The first recipe I chose was a sandwich that seemingly is two different sandwiches, for lack of a better term, sandwiched together. I think it was the ingredient list and the use of arugula that appealed to me. I love the bright, biting taste of arugula – it’s like lemon of the vegetable world – and it brings a nice biter profile. I like to throw a handful in with pasta while heating it to slightly wilt it or mix it with watercress and blue cheese and butter to make a spread. It’s definitely my favorite salad green, and recently I’ve been using it in salads with hearty slices of avocado and thin slices of roasted citrus. Anyway, I digress. As you can see I really do love arugula.
This sandwich calls for thin slices of either apple or pear splayed over a thin layer of almond butter and hearty slices of brie or another mild, soft cheese with a nice tall mound of arugula in the middle knitting the two halves together. As in any recipe with such a limited list of ingredients the quality of those ingredients is paramount. If there’s one thing we spend money on in our house – now this is the french heritage talking – it’s large loaves of crusty bread. We’re lucky enough to have found a great bakery up here called the Bread Farm that offers several different types of bread. It’s also important to buy some nice ripe cheese. Among the many things my French mother has taught me is how to pick a cheese that’s ripe. More important almost than appearance is smell. You should almost be able pick your cheese with your eyes closed. The cheese should have a strong, rich aroma that compels you to unwrap the cheese and eat it right there in the store. Additionally a soft rind cheese should be a little soft to the touch – not firm – and appear a bit runny. To me this runny always looks as if the cheese is oozing out the side a bit. If you can only find arugula that’s a bit wilted in appearance, you can always revive it in a bath of ice water for a minute or two. Ideally buy a bunch of the larger variety instead of the baby versions they always sell in clam shells. The larger leaves will have more of a peppery bite. As for the apple go for anything crunchy. When in doubt pick a Fuji or a Green Delicious.

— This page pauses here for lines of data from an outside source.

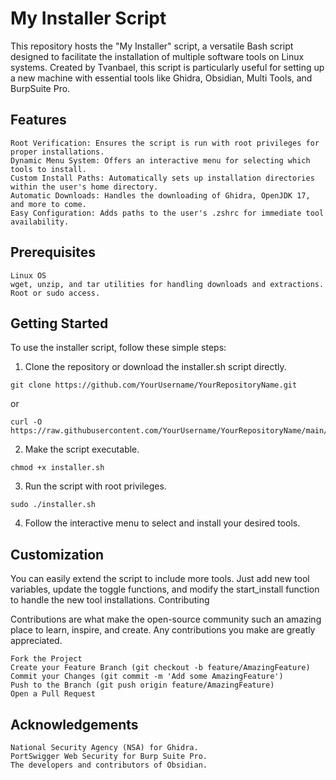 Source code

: # My Installer Script

This repository hosts the "My Installer" script, a versatile Bash script designed to facilitate the installation of multiple software tools on Linux systems. Created by Tvanbael, this script is particularly useful for setting up a new machine with essential tools like Ghidra, Obsidian, Multi Tools, and BurpSuite Pro.


## Features

    Root Verification: Ensures the script is run with root privileges for proper installations.
    Dynamic Menu System: Offers an interactive menu for selecting which tools to install.
    Custom Install Paths: Automatically sets up installation directories within the user's home directory.
    Automatic Downloads: Handles the downloading of Ghidra, OpenJDK 17, and more to come.
    Easy Configuration: Adds paths to the user's .zshrc for immediate tool availability.

## Prerequisites

    Linux OS
    wget, unzip, and tar utilities for handling downloads and extractions.
    Root or sudo access.

## Getting Started

  To use the installer script, follow these simple steps:

  1. Clone the repository or download the installer.sh script directly.

    git clone https://github.com/YourUsername/YourRepositoryName.git

  or

    curl -O https://raw.githubusercontent.com/YourUsername/YourRepositoryName/main/installer.sh

  2. Make the script executable.

    chmod +x installer.sh

  3. Run the script with root privileges.

    sudo ./installer.sh

  4. Follow the interactive menu to select and install your desired tools.


## Customization

  You can easily extend the script to include more tools. Just add new tool variables, update the toggle functions, and modify the start_install function to handle the new tool installations.
  Contributing

  Contributions are what make the open-source community such an amazing place to learn, inspire, and create. Any contributions you make are greatly appreciated.

    Fork the Project
    Create your Feature Branch (git checkout -b feature/AmazingFeature)
    Commit your Changes (git commit -m 'Add some AmazingFeature')
    Push to the Branch (git push origin feature/AmazingFeature)
    Open a Pull Request


## Acknowledgements

    National Security Agency (NSA) for Ghidra.
    PortSwigger Web Security for Burp Suite Pro.
    The developers and contributors of Obsidian.
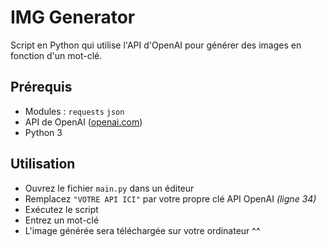 # IMG Generator

Script en Python qui utilise l'API d'OpenAI pour générer des images en fonction d'un mot-clé.

## Prérequis

- Modules : `requests` `json`
- API de OpenAI ([openai.com](https://openai.com/))
- Python 3

## Utilisation

- Ouvrez le fichier `main.py` dans un éditeur
- Remplacez `"VOTRE API ICI"` par votre propre clé API OpenAI *(ligne 34)*
- Exécutez le script
- Entrez un mot-clé 
- L'image générée sera téléchargée sur votre ordinateur ^^
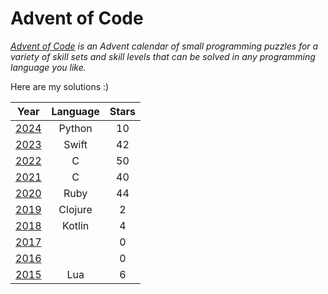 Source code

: # Advent of Code
*[Advent of Code](https://adventofcode.com/) is an Advent calendar of small programming puzzles for a variety of skill sets and skill levels that can be solved in any programming language you like.*

Here are my solutions :)

| Year                                  | Language | Stars |
| :-:                                   | :-:      | :-:   |
| [2024](https://adventofcode.com/2024) | Python   | 10    |
| [2023](https://adventofcode.com/2023) | Swift    | 42    |
| [2022](https://adventofcode.com/2022) | C        | 50    |
| [2021](https://adventofcode.com/2021) | C        | 40    |
| [2020](https://adventofcode.com/2020) | Ruby     | 44    |
| [2019](https://adventofcode.com/2019) | Clojure  | 2     |
| [2018](https://adventofcode.com/2018) | Kotlin   | 4     |
| [2017](https://adventofcode.com/2017) |          | 0     |
| [2016](https://adventofcode.com/2016) |          | 0     |
| [2015](https://adventofcode.com/2015) | Lua      | 6     |
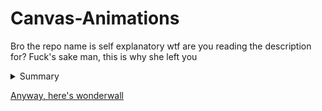 # Canvas-Animations
Bro the repo name is self explanatory wtf are you reading the description for? Fuck's sake man, this is why she left you

<details>
  <summary>Summary</summary>
  Description goes here
</details>

[Anyway, here's wonderwall](https://robo-mop.github.io/Canvas-Animations/index.html)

Arugula Almond Butter Sandwich
A quick yet complex flavored sandwich to be eaten while taking your time preferably sitting in the sun. You can use thin pear slices instead of apple. Whatever is more fresh and in season. Other cheeses would be okay as well but don’t pick a flavor that’s too overpowering and make sure the texture is creamy. If you have to swap out for the arugula go for a green that has a little bite to it, maybe some mizuna, frisee, or mustard greens.
Quantity: Makes one sandwich
Time to Prepare: 10 minutes
2 pieces of good quality bread sliced thin
A few slices of a good, fresh brie brought to room temperature
4 – 6 thin slices of apple
Several pieces of arugula
Start by thinly slicing two pieces of bread from a crusty loaf. I’d chose a multi-grain or country french loaf over a sourdough. Lightly toast the two slices. Meanwhile prep your other ingredients. Soak the arugula in a bowl of ice cold water (throw a few ice cubes in some cold tap water). Take your apple and cut it in quarters then core and slice it in thin slices. Turn back to your arugula which should now be crisp and revived. Drain the water and rinse the arugula two more times in clean water. Then spin in a salad spinner and wrap in paper towels to remove any water clinging to the leaves.
Take the toasted slices of bread and while still warm spread one half with a thin layer of almond butter and arrange the apple slices overlapping one another on top of the almond butter. Slice two or three quarter-inch slices of brie and place on the other piece of toast. Then making sure your arugula is dry, stack a nice handful of the greens on top of the brie. Put the two halves together, cut in half and enjoy.